Japan announced Sept. 22 a framework free trade deal with Chile, in a fresh boost to Japanese automakers and Tokyo's efforts to secure stable supplies of natural resources. The basic economic partnership agreement (EPA), which if finalized would abolish tariffs on 92% of both countries' exports, is the sixth reached by Japan and was sealed after just seven months of negotiations.
This new EPA will encompass a wide range of trade and economic issues, including trade and investment liberalization," said Prime Minister Junichiro Koizumi. The pact, which is expected to take effect next year, would ensure "the stable supply of natural resources indispensable for Japan" and strengthen ties with Latin America as a whole, he said in a statement.
Japan is Chile's second-largest export market after the United States, taking shipments worth $4.5 billion in 2005 in items such as copper and salmon.
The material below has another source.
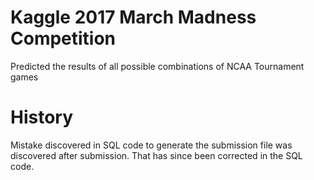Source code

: # Kaggle 2017 March Madness Competition

Predicted the results of all possible combinations of NCAA Tournament games

# History

Mistake discovered in SQL code to generate the submission file was discovered after submission. That has since been corrected in the SQL code.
Chile meanwhile imported $1 billion' worth of Japanese goods in the same year, about half of which were automobiles, with electronic and general machinery accounting for another 2%.
For industrial goods, Chile would immeditely drop tariffs on vehicles, general machinery and electronics products, while Japan would make gradual changes.
The free trade pact is a boon for already flourishing Japanese automakers, who are seeing brisk sales overseas, particularly in North America.